I then use one of the proposed algorithms

//remove all dual link of similarity
MATCH (s)-[r:SIMILAR_TO]->(n), (a)<-[r2:SIMILAR_TO]-(n)
WHERE r.score = r2.score
with s,n,type(r) as t, tail(collect(r)) as coll
foreach(x in coll | delete x)

and this is the results is not as expected. For some nodes all relationships has been removed, for some nodes all is intact and some nodes have as i want it to be, only one relation

Now i see a typo in my previous post, it says
MATCH (s)-[r:SIMILAR_TO]->(n), (a)<-[r2:SIMILAR_TO]-(n)
but should be
MATCH (s)-[r:SIMILAR_TO]->(n), (s)<-[r2:SIMILAR_TO]-(n)

will test it and come back with my findings

Now nothing happens with that query that i had a typo in before.

The query below removes 277 relationships of total 392 where all is symmetric so it should only be 196 that should be removed.

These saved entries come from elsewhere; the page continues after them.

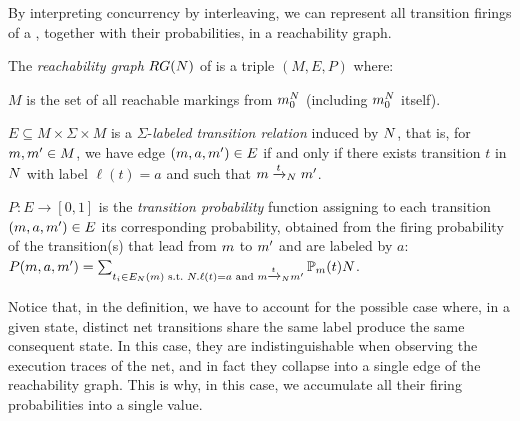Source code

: By interpreting concurrency by interleaving, we can represent all transition firings of a \uswn, together with their probabilities, in a reachability graph.

\begin{definition}
The \emph{reachability graph} $RG(N)$ of \uswn \net is a triple $(M,E,P)$ where:
\begin{compactitem}[$\bullet$]
\item $M$ is the set of all reachable markings from $m_0^{N}$ (including $m_0^{N}$ itself).
\item $E \subseteq M \times \Sigma \times M$ is a $\Sigma$-\emph{labeled transition relation} induced by $N$, that is, for $m,m' \in M$, we have edge $(m,a,m') \in E$ if and only if there exists transition $t$ in $N$ with label $\ell(t) = a$ and such that $m\xrightarrow{t}_{N}m'$.
\item $P:E \rightarrow [0,1]$ is the \emph{transition probability} function assigning to each transition $(m,a,m') \in E$ its corresponding probability, obtained from the firing probability of the \uswn transition(s) that lead from $m$ to $m'$ and are labeled by $a$: $P(m,a,m') = \sum_{t_i \in E_{N}(m) \text{ s.t.~} N.\ell(t) = a \text{ and } m\xrightarrow{t}_{N}m'} \mathbb{P}_{m}(t){N}$.
\end{compactitem}
\end{definition}
Notice that, in the definition, we have to account for the possible case where, in a given state, distinct net transitions share the same label produce the same consequent state. In this case, they are indistinguishable when observing the execution traces of the net, and in fact they collapse into a single edge of the reachability graph. This is why, in this case, we accumulate all their firing probabilities into a single value.


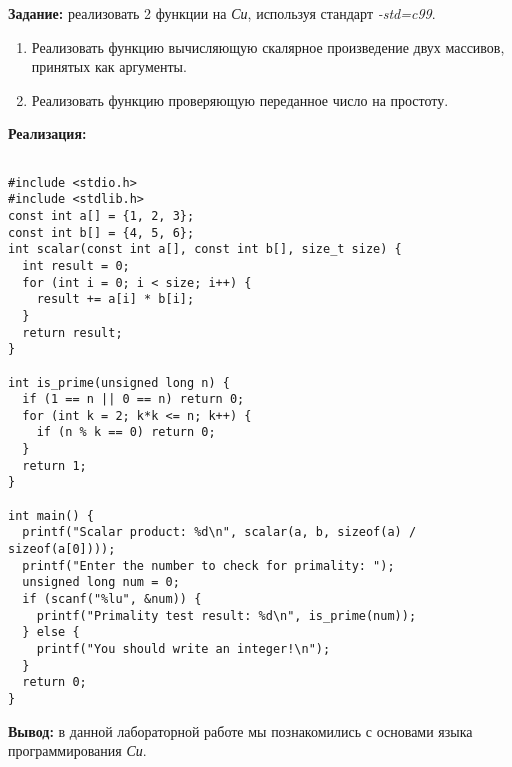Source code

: \documentclass[12pt, a4paper]{article}
\begin{document}


\textbf{Задание:} реализовать 2 функции на \textit{Си}, используя стандарт
\textit{-std=c99}.
\begin{enumerate}
\item Реализовать функцию вычисляющую скалярное произведение двух
массивов, принятых как аргументы.
\item Реализовать функцию проверяющую переданное число на простоту.
\end{enumerate}

\textbf{Реализация:}
\begin{lstlisting}

#include <stdio.h>
#include <stdlib.h>
const int a[] = {1, 2, 3};
const int b[] = {4, 5, 6};
int scalar(const int a[], const int b[], size_t size) {
  int result = 0;
  for (int i = 0; i < size; i++) {
    result += a[i] * b[i];
  }
  return result;
}

int is_prime(unsigned long n) {
  if (1 == n || 0 == n) return 0;
  for (int k = 2; k*k <= n; k++) {
    if (n % k == 0) return 0;
  }
  return 1;
}

int main() {
  printf("Scalar product: %d\n", scalar(a, b, sizeof(a) / sizeof(a[0])));
  printf("Enter the number to check for primality: ");
  unsigned long num = 0;
  if (scanf("%lu", &num)) {
    printf("Primality test result: %d\n", is_prime(num));
  } else {
    printf("You should write an integer!\n");
  }
  return 0;
}

\end{lstlisting}

\textbf{Вывод:} в данной лабораторной работе мы познакомились с основами
языка программирования \textit{Си}.
\end{document}
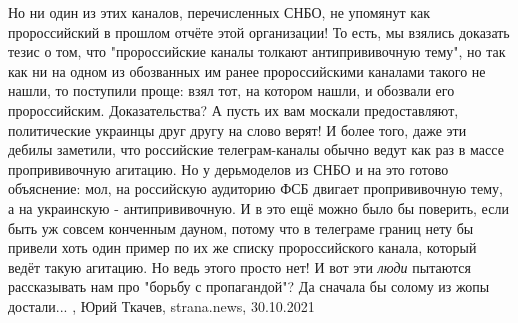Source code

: Но ни один из этих каналов, перечисленных СНБО, не упомянут как пророссийский в
прошлом отчёте этой организации! То есть, мы взялись доказать тезис о том, что
"пророссийские каналы толкают антипрививочную тему", но так как ни на одном из
обозванных им ранее пророссийскими каналами такого не нашли, то поступили
проще: взял тот, на котором нашли, и обозвали его пророссийским.
Доказательства? А пусть их вам москали предоставляют, политические украинцы
друг другу на слово верят!  И более того, даже эти дебилы заметили, что
российские телеграм-каналы обычно ведут как раз в массе пропрививочную
агитацию. Но у дерьмоделов из СНБО и на это готово объяснение: мол, на
российскую аудиторию ФСБ двигает пропрививочную тему, а на украинскую -
антипрививочную. И в это ещё можно было бы поверить, если быть уж совсем
конченным дауном, потому что в телеграме границ нету бы привели хоть один
пример по их же списку пророссийского канала, который ведёт такую агитацию. Но
ведь этого просто нет!  И вот эти \emph{люди} пытаются рассказывать нам про
"борьбу с пропагандой"? Да сначала бы солому из жопы достали...
, 
Юрий Ткачев, strana.news, 30.10.2021
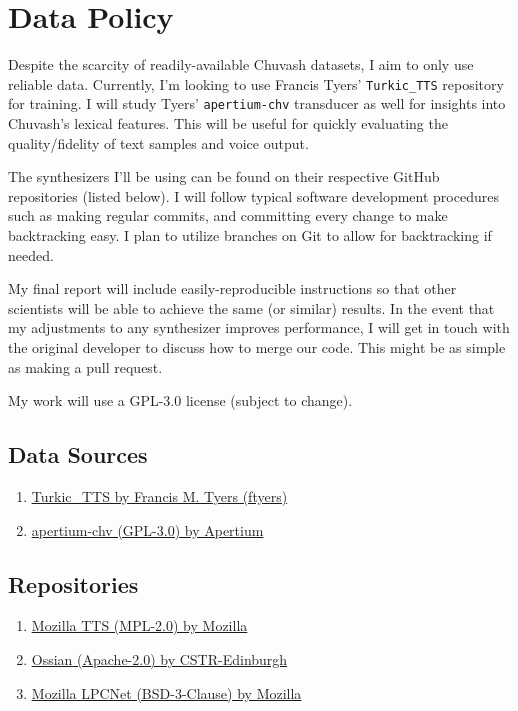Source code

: \documentclass[fleqn,10pt]{SelfArx} %
\begin{document}
	\section{Data Policy}
	Despite the scarcity of readily-available Chuvash datasets, I aim to only use reliable data. Currently, I'm looking to use Francis Tyers' \texttt{Turkic\_TTS} repository for training. I will study Tyers' \texttt{apertium-chv} transducer as well for insights into Chuvash's lexical features. This will be useful for quickly evaluating the quality/fidelity of text samples and voice output.
	
	The synthesizers I'll be using can be found on their respective GitHub repositories (listed below). I will follow typical software development procedures such as making regular commits, and committing every change to make backtracking easy. I plan to utilize branches on Git to allow for backtracking if needed.
	
	My final report will include easily-reproducible instructions so that other scientists will be able to achieve the same (or similar) results. In the event that my adjustments to any synthesizer improves performance, I will get in touch with the original developer to discuss how to merge our code. This might be as simple as making a pull request.
	
	My work will use a GPL-3.0 license (subject to change).
	
	\subsection{Data Sources}
	\begin{enumerate}
		\item \href{https://github.com/ftyers/Turkic_TTS}{\underline{Turkic\_TTS} by Francis M. Tyers (ftyers)}
		\item \href{https://github.com/apertium/apertium-chv}{\underline{apertium-chv} (GPL-3.0) by Apertium}
	\end{enumerate}
	
	\subsection{Repositories}
	\begin{enumerate}
		\item \href{https://github.com/mozilla/TTS}{\underline{Mozilla TTS} (MPL-2.0) by Mozilla}
		\item \href{https://github.com/CSTR-Edinburgh/Ossian}{\underline{Ossian} (Apache-2.0) by CSTR-Edinburgh}
		\item \href{https://github.com/mozilla/LPCNet}{\underline{Mozilla LPCNet} (BSD-3-Clause) by Mozilla}
	\end{enumerate}
\end{document}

Why does it some time remove both relationships and sometime not.

//remove all dual link of similarity
MATCH (s)-[r:SIMILAR_TO]-(n)
with s,n,type(r) as t, collect(r) as coll 
foreach(x in tail(coll) | delete x)

result in query, needed to add the 8610083 to the query to show that it had no relations

This seems to be working:

MATCH (s)-[r:SIMILAR_TO]-(n)
with s,n,type(r) as t, collect(r) as coll 
foreach(x in tail(coll) | delete x)

This removed most relationships, not double links! Not a solution

lingvisa
Graph Fellow

Is there a way to configure the similarity algorithms to not create double links, so that it doesn't need to be deduplicated afterwards? For large graph, these double links slow down and increase memory usage.

For clarification, did you use the topN or topK parameter?

Because for topK the result is not symmetric anymore.